** Entries provided follows **

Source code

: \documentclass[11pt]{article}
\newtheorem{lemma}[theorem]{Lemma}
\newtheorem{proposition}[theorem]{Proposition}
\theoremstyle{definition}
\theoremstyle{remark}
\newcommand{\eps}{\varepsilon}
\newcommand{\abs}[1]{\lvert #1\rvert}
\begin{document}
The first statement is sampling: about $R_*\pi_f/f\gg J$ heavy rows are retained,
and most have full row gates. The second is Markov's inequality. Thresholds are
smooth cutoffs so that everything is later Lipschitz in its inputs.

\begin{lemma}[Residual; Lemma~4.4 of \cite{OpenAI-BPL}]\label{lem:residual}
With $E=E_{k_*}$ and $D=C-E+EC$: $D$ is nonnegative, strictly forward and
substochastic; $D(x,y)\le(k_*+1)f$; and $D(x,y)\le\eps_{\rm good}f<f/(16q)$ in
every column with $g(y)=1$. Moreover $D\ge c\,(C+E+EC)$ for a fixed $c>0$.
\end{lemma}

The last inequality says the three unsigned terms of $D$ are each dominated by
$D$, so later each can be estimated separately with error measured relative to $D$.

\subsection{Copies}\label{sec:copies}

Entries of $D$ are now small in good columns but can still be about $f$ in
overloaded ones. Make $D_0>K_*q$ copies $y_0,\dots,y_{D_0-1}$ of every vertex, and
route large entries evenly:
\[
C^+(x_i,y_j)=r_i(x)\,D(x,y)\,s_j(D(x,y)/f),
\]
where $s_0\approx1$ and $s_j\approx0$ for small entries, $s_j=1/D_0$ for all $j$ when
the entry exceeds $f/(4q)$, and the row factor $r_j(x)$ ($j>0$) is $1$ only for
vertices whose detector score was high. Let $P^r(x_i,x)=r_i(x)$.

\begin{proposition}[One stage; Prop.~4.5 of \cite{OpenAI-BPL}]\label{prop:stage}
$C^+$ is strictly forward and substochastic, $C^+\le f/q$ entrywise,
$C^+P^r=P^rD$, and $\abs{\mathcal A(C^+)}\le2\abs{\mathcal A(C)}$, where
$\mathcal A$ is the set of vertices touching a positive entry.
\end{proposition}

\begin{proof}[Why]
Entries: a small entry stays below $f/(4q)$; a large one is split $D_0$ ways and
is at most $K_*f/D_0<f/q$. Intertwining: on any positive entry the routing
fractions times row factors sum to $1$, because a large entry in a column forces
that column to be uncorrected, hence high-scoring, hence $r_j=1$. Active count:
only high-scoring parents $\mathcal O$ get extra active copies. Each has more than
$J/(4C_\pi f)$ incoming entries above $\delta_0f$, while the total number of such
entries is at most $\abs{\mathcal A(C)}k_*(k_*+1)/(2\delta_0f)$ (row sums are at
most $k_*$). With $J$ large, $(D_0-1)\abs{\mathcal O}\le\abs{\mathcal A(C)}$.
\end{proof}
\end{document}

** End of Entries provided **

● **Exercise description**
After locating the line holding "nonnegative, strictly forward and" above, output exactly that line and every line after it through the line holding "the entry exceeds". Include nothing else.

● **The answer**
With $E=E_{k_*}$ and $D=C-E+EC$: $D$ is nonnegative, strictly forward and
substochastic; $D(x,y)\le(k_*+1)f$; and $D(x,y)\le\eps_{\rm good}f<f/(16q)$ in
every column with $g(y)=1$. Moreover $D\ge c\,(C+E+EC)$ for a fixed $c>0$.
\end{lemma}

The last inequality says the three unsigned terms of $D$ are each dominated by
$D$, so later each can be estimated separately with error measured relative to $D$.

\subsection{Copies}\label{sec:copies}

Entries of $D$ are now small in good columns but can still be about $f$ in
overloaded ones. Make $D_0>K_*q$ copies $y_0,\dots,y_{D_0-1}$ of every vertex, and
route large entries evenly:
\[
C^+(x_i,y_j)=r_i(x)\,D(x,y)\,s_j(D(x,y)/f),
\]
where $s_0\approx1$ and $s_j\approx0$ for small entries, $s_j=1/D_0$ for all $j$ when
the entry exceeds $f/(4q)$, and the row factor $r_j(x)$ ($j>0$) is $1$ only for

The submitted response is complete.